WHAT YOU NEED TO DO: Your answer should hold all lines of the entries that include the word "their".
━━━ RECORDS PROVIDED ━━━
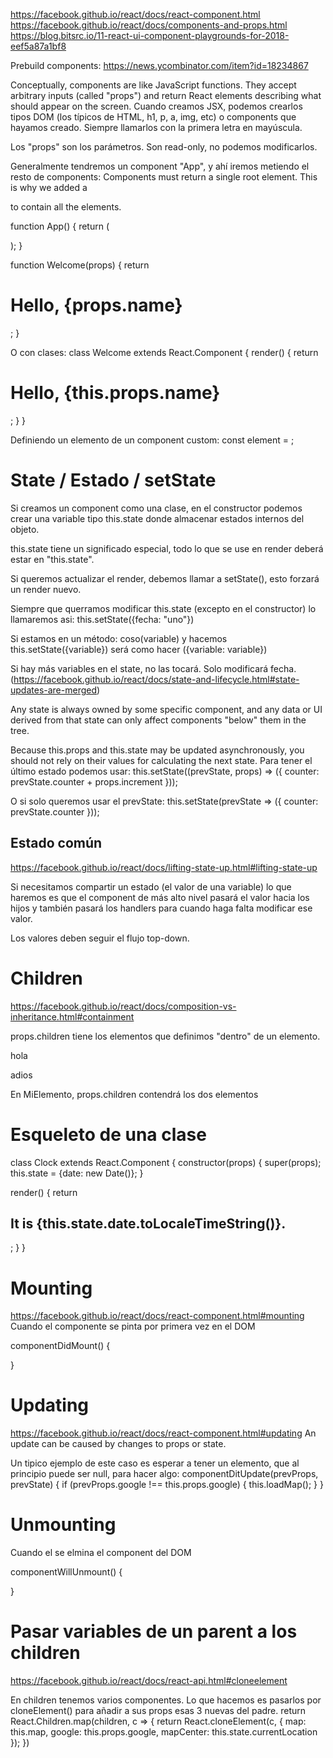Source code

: https://facebook.github.io/react/docs/react-component.html
https://facebook.github.io/react/docs/components-and-props.html
https://blog.bitsrc.io/11-react-ui-component-playgrounds-for-2018-eef5a87a1bf8


Prebuild components: https://news.ycombinator.com/item?id=18234867


Conceptually, components are like JavaScript functions. They accept arbitrary inputs (called "props") and return React elements describing what should appear on the screen.
Cuando creamos JSX, podemos crearlos tipos DOM (los típicos de HTML, h1, p, a, img, etc) o components que hayamos creado.
Siempre llamarlos con la primera letra en mayúscula.

Los "props" son los parámetros. Son read-only, no podemos modificarlos.

Generalmente tendremos un component "App", y ahí iremos metiendo el resto de components:
Components must return a single root element. This is why we added a <div> to contain all the <Welcome /> elements.

function App() {
  return (
    <div>
      <Welcome name="Sara" />
      <Welcome name="Cahal" />
      <Welcome name={variable} />
    </div>
  );
}


function Welcome(props) {
  return <h1>Hello, {props.name}</h1>;
}

O con clases:
class Welcome extends React.Component {
  render() {
    return <h1>Hello, {this.props.name}</h1>;
  }
}


Definiendo un elemento de un component custom:
const element = <Welcome name="Sara" />;


# State / Estado / setState
Si creamos un component como una clase, en el constructor podemos crear una variable tipo this.state donde almacenar estados internos del objeto.

this.state tiene un significado especial, todo lo que se use en render deberá estar en "this.state".

Si queremos actualizar el render, debemos llamar a setState(), esto forzará un render nuevo.

Siempre que querramos modificar this.state (excepto en el constructor) lo llamaremos asi:
this.setState({fecha: "uno"})

Si estamos en un método: coso(variable) y hacemos this.setState({variable}) será como hacer ({variable: variable})

Si hay más variables en el state, no las tocará. Solo modificará fecha. (https://facebook.github.io/react/docs/state-and-lifecycle.html#state-updates-are-merged)

Any state is always owned by some specific component, and any data or UI derived from that state can only affect components "below" them in the tree.


Because this.props and this.state may be updated asynchronously, you should not rely on their values for calculating the next state.
Para tener el último estado podemos usar:
this.setState((prevState, props) => ({
  counter: prevState.counter + props.increment
}));

O si solo queremos usar el prevState:
this.setState(prevState => ({
  counter: prevState.counter
}));


## Estado común
https://facebook.github.io/react/docs/lifting-state-up.html#lifting-state-up

Si necesitamos compartir un estado (el valor de una variable) lo que haremos es que el component de más alto nivel pasará el valor hacia los hijos y también pasará los handlers para cuando haga falta modificar ese valor.

Los valores deben seguir el flujo top-down.



# Children
https://facebook.github.io/react/docs/composition-vs-inheritance.html#containment

props.children tiene los elementos que definimos "dentro" de un elemento.

<MiElemento>
  <p>hola</p>
  <p>adios</p>
</MiElemento>

En MiElemento, props.children contendrá los dos elementos <p>



# Esqueleto de una clase

class Clock extends React.Component {
  constructor(props) {
    super(props);
    this.state = {date: new Date()};
  }

  render() {
    return <h2>It is {this.state.date.toLocaleTimeString()}.</h2>;
  }
}



# Mounting
https://facebook.github.io/react/docs/react-component.html#mounting
Cuando el componente se pinta por primera vez en el DOM

  componentDidMount() {

  }


# Updating
https://facebook.github.io/react/docs/react-component.html#updating
An update can be caused by changes to props or state.

Un tipico ejemplo de este caso es esperar a tener un elemento, que al principio puede ser null, para hacer algo:
componentDitUpdate(prevProps, prevState) {
  if (prevProps.google !== this.props.google) {
    this.loadMap();
  }
}



# Unmounting
Cuando el se elmina el component del DOM

  componentWillUnmount() {

  }




# Pasar variables de un parent a los children
https://facebook.github.io/react/docs/react-api.html#cloneelement

En children tenemos varios componentes.
Lo que hacemos es pasarlos por cloneElement() para añadir a sus props esas 3 nuevas del padre.
return React.Children.map(children, c => {
  return React.cloneElement(c, {
    map: this.map,
    google: this.props.google,
    mapCenter: this.state.currentLocation
  });
})
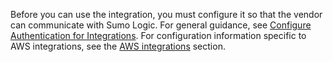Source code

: Before you can use the integration, you must configure it so that the vendor can communicate with Sumo Logic. For general guidance, see [Configure Authentication for Integrations](/docs/platform-services/automation-service/configure-authentication-for-integrations/). For configuration information specific to AWS integrations, see the [AWS integrations](/docs/platform-services/automation-service/configure-authentication-for-integrations/#aws-integrations) section. 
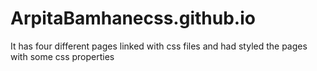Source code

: # ArpitaBamhanecss.github.io
It has four different pages linked with css files and had styled the pages with some css properties
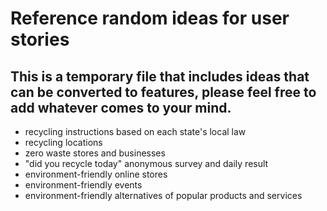 # Reference random ideas for user stories

## This is a temporary file that includes ideas that can be converted to features, please feel free to add whatever comes to your mind.

- recycling instructions based on each state's local law
- recycling locations
- zero waste stores and businesses
- "did you recycle today" anonymous survey and daily result
- environment-friendly online stores
- environment-friendly events
- environment-friendly alternatives of popular products and services

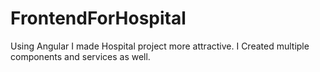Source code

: # FrontendForHospital

Using Angular I made Hospital project more attractive. I Created multiple components and services as well.
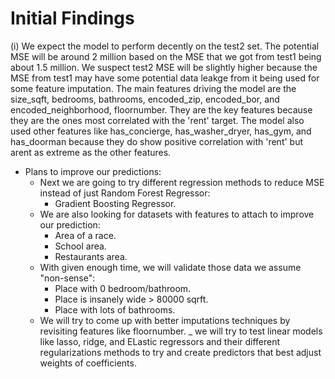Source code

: # Initial Findings

(i) We expect the model to perform decently on the test2 set. The potential MSE will be around 2 million based on the MSE that we got from test1 being about 1.5 million. We suspect test2 MSE will be slightly higher because the MSE from test1 may have some potential data leakge from it being used for some feature imputation. The main features driving the model are the size_sqft, bedrooms, bathrooms, encoded_zip, encoded_bor, and encoded_neighborhood, floornumber. They are the key features because they are the ones most correlated with the 'rent' target. The model also used other features like has_concierge, has_washer_dryer, has_gym, and has_doorman because they do show positive correlation with 'rent' but arent as extreme as the other features.

- Plans to improve our predictions:
  - Next we are going to try different regression methods to reduce MSE instead of just Random Forest Regressor:
    - Gradient Boosting Regressor.
  - We are also looking for datasets with features to attach to improve our prediction: 
    - Area of a race.
    - School area.
    - Restaurants area. 
  - With given enough time, we will validate those data we assume "non-sense":
    - Place with 0 bedroom/bathroom.
    - Place is insanely wide > 80000 sqrft.
    - Place with lots of bathrooms. 
  - We will try to come up with better imputations techniques by revisiting features like floornumber.
  _ we will try to test linear models like lasso, ridge, and ELastic regressors and their different regularizations methods to try and create predictors that best adjust weights of coefficients.
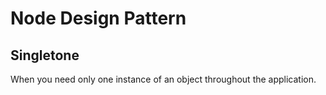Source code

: # Node Design Pattern #

## Singletone ##

When you need only one instance of an object throughout the application. 
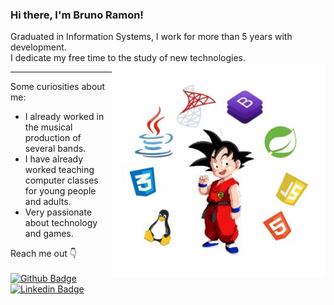 ### Hi there, I'm Bruno Ramon!

Graduated in Information Systems, I work for more than 5 years with development.<br>
I dedicate my free time to the study of new technologies.
<img align="right" src="https://github.com/djbrunoramon/djbrunoramon/blob/main/goku.JPG"/>




***
 Some curiosities about me:
 - I already worked in the musical production of several bands.
 - I have already worked teaching computer classes for young people and adults.
 - Very passionate about technology and games.

Reach me out :point_down:	<br><br>
[![Github Badge](https://img.shields.io/badge/-Github-000?style=flat-square&logo=Github&logoColor=white&link=https://github.com/djbrunoramon)](https://github.com/djbrunoramon)
[![Linkedin Badge](https://img.shields.io/badge/-LinkedIn-blue?style=flat-square&logo=Linkedin&logoColor=white&link=https://www.linkedin.com/in/bruno-ramontm/)](https://www.linkedin.com/in/bruno-ramontm/)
━━━
RESPONSE FOR THIS EXERCISE:
Because this.props and this.state may be updated asynchronously, you should not rely on their values for calculating the next state.
  _ we will try to test linear models like lasso, ridge, and ELastic regressors and their different regularizations methods to try and create predictors that best adjust weights of coefficients.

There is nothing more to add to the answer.